Extracted data entries:
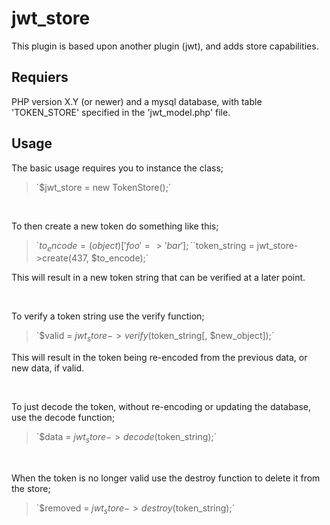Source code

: # jwt_store

This plugin is based upon another plugin (jwt), and adds store capabilities.

## Requiers

PHP version X.Y (or newer) and a mysql database, with table 'TOKEN_STORE' specified in the 'jwt_model.php' file.

## Usage

The basic usage requires you to instance the class;

> ´$jwt_store = new TokenStore();´

<br>

To then create a new token do something like this;

> ´$to_encode = (object) ['foo' => 'bar'];´
> ´$token_string = jwt_store->create(437, $to_encode);´

This will result in a new token string that can be verified at a later point.

<br>

To verify a token string use the verify function;

> ´$valid = $jwt_store->verify($token_string[, $new_object]);´

This will result in the token being re-encoded from the previous data, or new data, if valid.

<br>

To just decode the token, without re-encoding or updating the database, use the decode function;

> ´$data = $jwt_store->decode($token_string);´

<br>

When the token is no longer valid use the destroy function to delete it from the store;

> ´$removed = $jwt_store->destroy($token_string);´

▶ [PROBLEM STATEMENT]:
Give all the lines above again, character for character, without pictures.

▶ [ANSWER BOX]:
Source code

: # jwt_store

This plugin is based upon another plugin (jwt), and adds store capabilities.

## Requiers

PHP version X.Y (or newer) and a mysql database, with table 'TOKEN_STORE' specified in the 'jwt_model.php' file.

## Usage

The basic usage requires you to instance the class;

> ´$jwt_store = new TokenStore();´

<br>

To then create a new token do something like this;

> ´$to_encode = (object) ['foo' => 'bar'];´
> ´$token_string = jwt_store->create(437, $to_encode);´

This will result in a new token string that can be verified at a later point.

<br>

To verify a token string use the verify function;

> ´$valid = $jwt_store->verify($token_string[, $new_object]);´

This will result in the token being re-encoded from the previous data, or new data, if valid.

<br>

To just decode the token, without re-encoding or updating the database, use the decode function;

> ´$data = $jwt_store->decode($token_string);´

<br>

When the token is no longer valid use the destroy function to delete it from the store;

> ´$removed = $jwt_store->destroy($token_string);´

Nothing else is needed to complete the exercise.